In our recent webinar with Skilljar’s Head of Product Marketing, Linda Schwaber-Cohen, we explored the mechanisms for securing training budget by way of demonstrating ROI.
Three Levers of Customer Education ROI
When it comes to demonstrating the value and impact of training (with the goal of getting or increasing budget), there are three key levers to consider:
- Revenue generation: are you charging for training? If so, are you generating enough revenue to offset your costs, completely cover your costs, or make a profit?
- Cost reduction: How are you using training to reduce business costs like the time invested in support ticket requests or enable greater Customer Success capacity?
- Impact on key business metrics: What impact does training have on metrics like customer retention, product adoption, customer satisfaction, etc.?
Each of the levers can help you demonstrate ROI, but only if they are regularly shared with stakeholders and executives. While there is no single “right” frequency or way to share these metrics, more than 70% of webinar attendees indicated they share their results on a monthly or quarterly basis with key stakeholders.
For a more in-depth look at each of these levers, you can check out the webinar on-demand right here.

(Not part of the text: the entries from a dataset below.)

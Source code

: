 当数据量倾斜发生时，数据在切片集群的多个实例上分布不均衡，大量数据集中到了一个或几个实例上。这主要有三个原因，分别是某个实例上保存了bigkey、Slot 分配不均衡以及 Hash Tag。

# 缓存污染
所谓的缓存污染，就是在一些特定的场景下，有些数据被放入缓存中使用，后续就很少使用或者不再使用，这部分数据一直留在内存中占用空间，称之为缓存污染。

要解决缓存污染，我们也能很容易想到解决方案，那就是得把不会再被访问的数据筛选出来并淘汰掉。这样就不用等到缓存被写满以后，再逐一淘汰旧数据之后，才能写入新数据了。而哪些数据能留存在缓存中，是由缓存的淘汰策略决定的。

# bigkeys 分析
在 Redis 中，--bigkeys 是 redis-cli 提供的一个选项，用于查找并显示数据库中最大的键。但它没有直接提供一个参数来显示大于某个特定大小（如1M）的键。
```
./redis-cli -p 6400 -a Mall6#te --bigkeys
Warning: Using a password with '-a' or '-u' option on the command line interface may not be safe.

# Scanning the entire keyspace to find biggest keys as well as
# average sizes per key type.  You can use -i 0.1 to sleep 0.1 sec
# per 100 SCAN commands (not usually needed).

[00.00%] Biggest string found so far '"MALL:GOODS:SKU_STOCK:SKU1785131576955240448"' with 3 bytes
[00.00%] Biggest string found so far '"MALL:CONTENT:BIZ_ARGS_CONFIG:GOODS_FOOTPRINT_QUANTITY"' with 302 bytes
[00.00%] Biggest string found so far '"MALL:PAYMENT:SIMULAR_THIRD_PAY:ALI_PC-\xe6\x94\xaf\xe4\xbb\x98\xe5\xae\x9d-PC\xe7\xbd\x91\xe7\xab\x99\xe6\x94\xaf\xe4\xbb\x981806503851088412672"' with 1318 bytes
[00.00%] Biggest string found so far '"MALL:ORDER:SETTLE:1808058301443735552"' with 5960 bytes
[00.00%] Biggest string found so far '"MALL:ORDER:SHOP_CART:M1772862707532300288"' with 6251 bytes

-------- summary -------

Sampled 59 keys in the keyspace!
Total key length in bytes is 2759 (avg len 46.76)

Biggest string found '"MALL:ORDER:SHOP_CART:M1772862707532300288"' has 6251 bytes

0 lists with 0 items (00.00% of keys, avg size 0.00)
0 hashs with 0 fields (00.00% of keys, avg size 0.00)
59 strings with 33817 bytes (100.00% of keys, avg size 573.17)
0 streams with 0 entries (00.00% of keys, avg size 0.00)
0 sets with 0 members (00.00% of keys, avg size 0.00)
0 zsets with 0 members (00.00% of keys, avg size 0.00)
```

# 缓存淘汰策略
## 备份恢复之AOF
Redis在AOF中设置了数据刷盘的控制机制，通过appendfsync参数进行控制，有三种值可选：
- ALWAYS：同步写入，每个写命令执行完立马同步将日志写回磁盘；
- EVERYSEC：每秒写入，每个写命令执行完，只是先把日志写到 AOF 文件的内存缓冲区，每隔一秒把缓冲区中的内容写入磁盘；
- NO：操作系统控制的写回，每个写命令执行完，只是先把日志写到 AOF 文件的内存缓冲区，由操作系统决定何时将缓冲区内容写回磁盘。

Elements of a Great Proposal
There are 3 components that every proposal should include: business objective, metrics, and measurement milestones. The following questions will help you parse out each of those components:
- What business problem(s) are you addressing? In other words, what problems will your training program solve and why is education the best route to that solution?
- Example: Accelerate customer onboarding
- How will you measure success? What metric(s) will be used to indicate progress?
- Example: Time to launch
- How often are you going to measure progress?
- Example: Quarterly
In addition to these elements, it’s also critical that you develop and socialize a plan, especially for the first 30/60/90 days. The plan should include your specific initiative(s), a timeline, a sense of the content you are going to create (and any resources for that development), and what your goal is for each initiative. Be sure to also establish who are the key stakeholders and what input they can/should have in the plan. This includes other teams like Customer Success, Product, Support, and/or other SMEs. By including them early on and integrating their input, you’re not only getting their buy-in, you’re also ensuring that the initiative truly meets your customers’ needs.
3 Tips for Creating a Great Proposal
As you turn towards creating your own proposal, Linda shared a number of tactical tips to keep in mind:
- Be succinct – write an executive summary
- Over prepare – anticipate the questions you might be asked
- Draw on past achievements – showcase where you’ve already seen success
It’s also important to keep in mind nice-to-haves vs. need-to-haves. Your company may not have the budget to build a mansion right now, but perhaps you can work together and pitch a tent. Thinking about how you can start small, demonstrate success, and build upwards from there.